(Beginning of DATA PROVIDED)
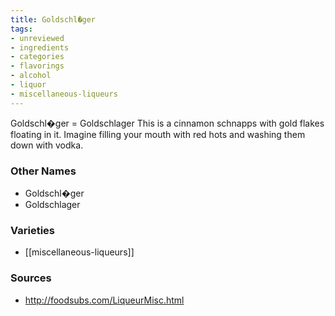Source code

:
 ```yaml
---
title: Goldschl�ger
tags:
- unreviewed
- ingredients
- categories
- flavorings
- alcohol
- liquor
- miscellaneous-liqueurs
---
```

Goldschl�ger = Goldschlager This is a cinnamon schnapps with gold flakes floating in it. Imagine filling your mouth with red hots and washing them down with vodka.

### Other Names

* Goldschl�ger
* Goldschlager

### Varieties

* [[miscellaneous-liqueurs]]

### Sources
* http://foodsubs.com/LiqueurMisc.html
(End of DATA PROVIDED)
(Beginning of DATA PROVIDED)
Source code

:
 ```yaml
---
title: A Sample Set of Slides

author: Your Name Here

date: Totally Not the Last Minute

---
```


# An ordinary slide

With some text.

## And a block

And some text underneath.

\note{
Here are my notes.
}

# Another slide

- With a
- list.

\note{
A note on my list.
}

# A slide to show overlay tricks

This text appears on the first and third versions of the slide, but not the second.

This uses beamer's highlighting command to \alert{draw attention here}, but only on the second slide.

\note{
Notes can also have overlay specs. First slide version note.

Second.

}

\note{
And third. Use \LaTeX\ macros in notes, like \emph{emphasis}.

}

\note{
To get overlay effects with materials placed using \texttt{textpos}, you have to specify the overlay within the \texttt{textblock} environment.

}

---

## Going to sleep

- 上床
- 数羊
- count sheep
(End of DATA PROVIDED)
WHAT THE TASK REQUIRES — Where in the records does the word "title" appear? Copy each line that holds it.

SOLUTION TO THIS PROBLEM —
title: Goldschl�ger
title: A Sample Set of Slides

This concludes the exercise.